▶ _Task description_
Write each line of the material exactly as given, from the top through the line that contains "Applications e.g. applications A N are", and omit all pictures.

=======

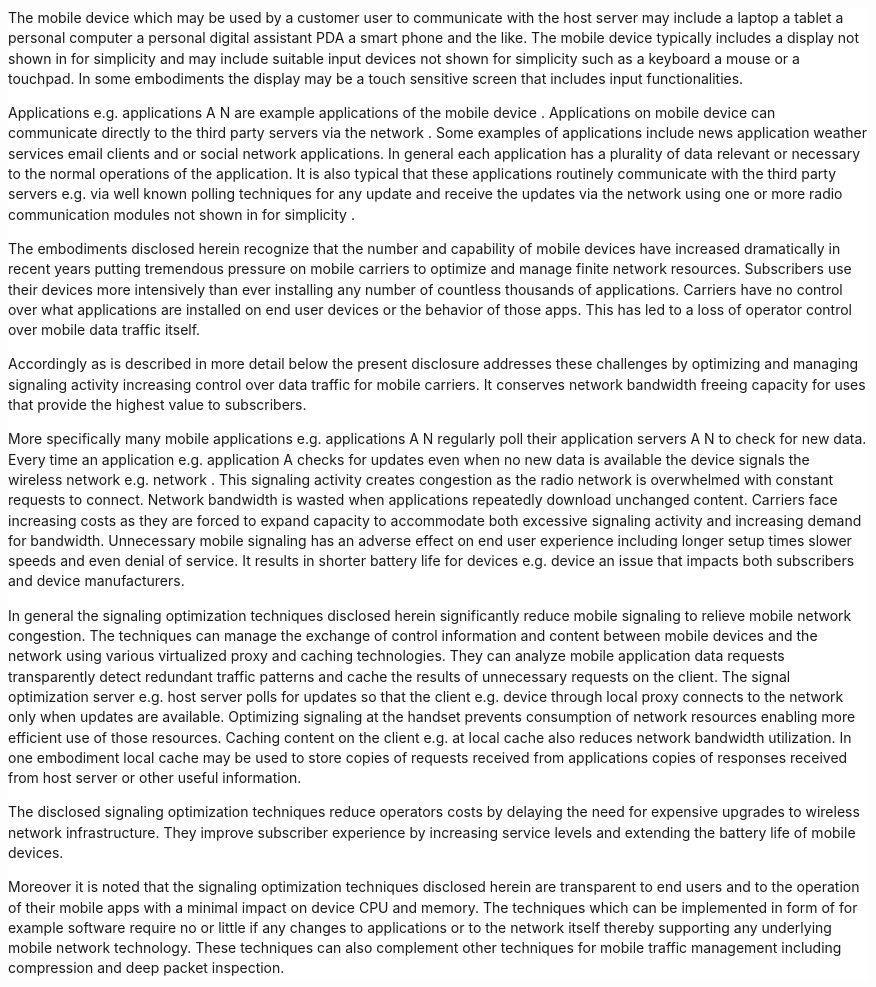 The mobile device which may be used by a customer user to communicate with the host server may include a laptop a tablet a personal computer a personal digital assistant PDA a smart phone and the like. The mobile device typically includes a display not shown in for simplicity and may include suitable input devices not shown for simplicity such as a keyboard a mouse or a touchpad. In some embodiments the display may be a touch sensitive screen that includes input functionalities.

Applications e.g. applications A N are example applications of the mobile device . Applications on mobile device can communicate directly to the third party servers via the network . Some examples of applications include news application weather services email clients and or social network applications. In general each application has a plurality of data relevant or necessary to the normal operations of the application. It is also typical that these applications routinely communicate with the third party servers e.g. via well known polling techniques for any update and receive the updates via the network using one or more radio communication modules not shown in for simplicity .

The embodiments disclosed herein recognize that the number and capability of mobile devices have increased dramatically in recent years putting tremendous pressure on mobile carriers to optimize and manage finite network resources. Subscribers use their devices more intensively than ever installing any number of countless thousands of applications. Carriers have no control over what applications are installed on end user devices or the behavior of those apps. This has led to a loss of operator control over mobile data traffic itself.

Accordingly as is described in more detail below the present disclosure addresses these challenges by optimizing and managing signaling activity increasing control over data traffic for mobile carriers. It conserves network bandwidth freeing capacity for uses that provide the highest value to subscribers.

More specifically many mobile applications e.g. applications A N regularly poll their application servers A N to check for new data. Every time an application e.g. application A checks for updates even when no new data is available the device signals the wireless network e.g. network . This signaling activity creates congestion as the radio network is overwhelmed with constant requests to connect. Network bandwidth is wasted when applications repeatedly download unchanged content. Carriers face increasing costs as they are forced to expand capacity to accommodate both excessive signaling activity and increasing demand for bandwidth. Unnecessary mobile signaling has an adverse effect on end user experience including longer setup times slower speeds and even denial of service. It results in shorter battery life for devices e.g. device an issue that impacts both subscribers and device manufacturers.

In general the signaling optimization techniques disclosed herein significantly reduce mobile signaling to relieve mobile network congestion. The techniques can manage the exchange of control information and content between mobile devices and the network using various virtualized proxy and caching technologies. They can analyze mobile application data requests transparently detect redundant traffic patterns and cache the results of unnecessary requests on the client. The signal optimization server e.g. host server polls for updates so that the client e.g. device through local proxy connects to the network only when updates are available. Optimizing signaling at the handset prevents consumption of network resources enabling more efficient use of those resources. Caching content on the client e.g. at local cache also reduces network bandwidth utilization. In one embodiment local cache may be used to store copies of requests received from applications copies of responses received from host server or other useful information.

The disclosed signaling optimization techniques reduce operators costs by delaying the need for expensive upgrades to wireless network infrastructure. They improve subscriber experience by increasing service levels and extending the battery life of mobile devices.

Moreover it is noted that the signaling optimization techniques disclosed herein are transparent to end users and to the operation of their mobile apps with a minimal impact on device CPU and memory. The techniques which can be implemented in form of for example software require no or little if any changes to applications or to the network itself thereby supporting any underlying mobile network technology. These techniques can also complement other techniques for mobile traffic management including compression and deep packet inspection.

=======

▶ _Answer to this problem_
 The mobile device which may be used by a customer user to communicate with the host server may include a laptop a tablet a personal computer a personal digital assistant PDA a smart phone and the like. The mobile device typically includes a display not shown in for simplicity and may include suitable input devices not shown for simplicity such as a keyboard a mouse or a touchpad. In some embodiments the display may be a touch sensitive screen that includes input functionalities.

Applications e.g. applications A N are example applications of the mobile device . Applications on mobile device can communicate directly to the third party servers via the network . Some examples of applications include news application weather services email clients and or social network applications. In general each application has a plurality of data relevant or necessary to the normal operations of the application. It is also typical that these applications routinely communicate with the third party servers e.g. via well known polling techniques for any update and receive the updates via the network using one or more radio communication modules not shown in for simplicity .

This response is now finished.